Since the dismissal of the Sher Bahadur Deuba government on October 4, 2002, the Palace has shown little interest in calling for fresh elections. Also, the country’s political parties are too busy squabbling among themselves to make a strong united appeal for the restoration of democracy. But arch rivals in the Nepal Congress, Deuba and G.P. Koirala, agreed to postpone the elections slated for November 15, 2002, since no party could hope to campaign in 35 of the 75 districts without the sanction of the Maoists.
The West has recently stepped up military aid to Nepal — the United States of America has sent military experts to impart training to the Nepalese army, as well as 5,000 M-16 rifles; 5,600 Minimi rifles have also come from Belgium. But can this help resolve a conflict that has cost over 7,000 lives since April 1996' Hardly. Military aid will not strengthen the weak edifice of the state of Nepal. In the past, the Maoists have always got the better of the Nepali army.
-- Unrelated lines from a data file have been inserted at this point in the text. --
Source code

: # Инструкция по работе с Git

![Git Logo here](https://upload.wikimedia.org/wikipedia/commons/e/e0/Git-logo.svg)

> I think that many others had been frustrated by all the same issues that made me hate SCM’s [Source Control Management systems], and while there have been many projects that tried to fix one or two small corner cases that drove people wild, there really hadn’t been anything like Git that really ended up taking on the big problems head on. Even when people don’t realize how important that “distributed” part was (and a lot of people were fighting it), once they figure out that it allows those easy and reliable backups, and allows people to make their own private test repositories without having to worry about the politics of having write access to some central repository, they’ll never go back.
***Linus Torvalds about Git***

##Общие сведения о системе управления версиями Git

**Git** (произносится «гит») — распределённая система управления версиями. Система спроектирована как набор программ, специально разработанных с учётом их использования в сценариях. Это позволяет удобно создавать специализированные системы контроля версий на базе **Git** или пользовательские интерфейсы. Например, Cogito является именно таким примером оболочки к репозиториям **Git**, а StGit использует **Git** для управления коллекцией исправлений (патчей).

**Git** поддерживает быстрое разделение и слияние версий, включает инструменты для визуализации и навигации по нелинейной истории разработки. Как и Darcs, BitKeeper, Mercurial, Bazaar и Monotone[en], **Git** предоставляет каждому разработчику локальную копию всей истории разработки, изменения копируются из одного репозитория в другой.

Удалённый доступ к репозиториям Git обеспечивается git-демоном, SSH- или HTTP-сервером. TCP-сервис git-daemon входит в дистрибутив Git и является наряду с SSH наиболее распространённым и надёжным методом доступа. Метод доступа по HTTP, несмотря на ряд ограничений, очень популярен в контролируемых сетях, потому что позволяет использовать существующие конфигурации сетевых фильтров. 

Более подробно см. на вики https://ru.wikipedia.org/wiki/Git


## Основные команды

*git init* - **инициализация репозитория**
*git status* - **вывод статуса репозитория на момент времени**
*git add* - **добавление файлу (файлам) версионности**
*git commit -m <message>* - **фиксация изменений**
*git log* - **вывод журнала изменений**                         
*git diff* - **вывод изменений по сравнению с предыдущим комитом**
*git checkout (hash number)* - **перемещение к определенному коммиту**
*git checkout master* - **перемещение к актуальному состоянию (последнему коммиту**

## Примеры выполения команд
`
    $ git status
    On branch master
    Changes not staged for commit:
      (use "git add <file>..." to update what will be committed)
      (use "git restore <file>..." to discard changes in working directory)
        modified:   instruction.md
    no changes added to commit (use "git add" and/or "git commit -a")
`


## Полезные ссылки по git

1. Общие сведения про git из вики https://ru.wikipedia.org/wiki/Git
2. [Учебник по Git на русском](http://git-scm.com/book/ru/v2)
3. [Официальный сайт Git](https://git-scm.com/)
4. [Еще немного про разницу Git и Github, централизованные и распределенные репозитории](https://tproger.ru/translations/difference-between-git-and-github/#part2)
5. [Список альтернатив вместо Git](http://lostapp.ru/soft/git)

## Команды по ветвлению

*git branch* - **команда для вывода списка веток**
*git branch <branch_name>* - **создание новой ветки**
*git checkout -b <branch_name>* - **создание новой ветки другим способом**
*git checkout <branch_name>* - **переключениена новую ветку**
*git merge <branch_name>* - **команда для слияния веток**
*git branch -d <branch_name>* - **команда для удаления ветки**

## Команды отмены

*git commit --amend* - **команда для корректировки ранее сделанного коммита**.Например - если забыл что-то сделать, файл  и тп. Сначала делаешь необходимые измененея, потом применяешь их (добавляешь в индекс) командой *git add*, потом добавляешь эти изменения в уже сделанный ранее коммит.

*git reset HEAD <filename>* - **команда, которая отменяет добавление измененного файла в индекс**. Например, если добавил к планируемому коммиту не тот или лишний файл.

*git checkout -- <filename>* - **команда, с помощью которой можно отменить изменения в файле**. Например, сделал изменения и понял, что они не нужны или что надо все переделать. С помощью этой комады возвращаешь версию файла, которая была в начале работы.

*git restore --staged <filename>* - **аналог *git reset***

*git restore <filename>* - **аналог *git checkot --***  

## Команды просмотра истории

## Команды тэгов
Also, one can be sure that before long, these sophisticated weapons will fall into the hands of the Maoists.
Indeed, the situation in Nepal has been steadily worsening. The army is losing out to the Maoists even in those areas where it had some support earlier, because of its penchant for torture and extrajudicial executions. Many instances have been reported of civilians using the army to settle personal scores by accusing others of being Maoist activists.
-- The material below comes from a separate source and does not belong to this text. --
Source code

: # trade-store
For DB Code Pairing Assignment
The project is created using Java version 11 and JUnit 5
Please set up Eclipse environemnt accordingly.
The army’s immunity from the legal consequences as far as human rights abuses are concerned is best illustrated by the January 21, 2003, decision of the Nepal supreme court to question the incumbent prime minister. Lokendra Bahadur Chand was hauled up in court on a contempt proceeding for not having released detainees held on charges of being Maoists.
The court had ordered the release of an advocate, Narayan Adhikari, arrested under the anti-terrorism legislation on charges of being a Maoist more than a year ago. Though the home ministry denied he was in custody, Adhikari’s family claimed that he had been shifted to Nakhu jail from Hanumandhoka immediately after the court issued orders for his release. The court felt the government had made a mockery of itself by defying its orders.
Recently, the government sought to placate the Maoists by refraining from labelling them “terrorists”. The Maoist leader, Prachanda, reciprocated by saying that the Maoists were ready for talks. But what has the use of the term “terrorists” to do with the dialogue'
The root of the conflict is the Maoists’ quest for political power in Kathmandu. It has been aggravated by the extreme poverty, feudalism, misgovernance and rampant corruption in the country. Public anger over political parties is reflected in the lack of response to the dismissal of the Deuba government and the subsequent arrest of Khum Bahadur Khadka, a former home minister, and Jayaprakash Prasad Gupta, a former information minister, on October 30, 2002.
The United Nations secretary general, Kofi Annan, has been trying to mediate between the Maoists and the government. He sent two representatives to Nepal in January 2003. However, the king, supported by American arms and experts, shows little interest in restoring democracy and hence, peace appears elusive. Unless the king and the political parties shed their complacence and talk to the Maoists, both the palace and the democrats will soon lose all credibility.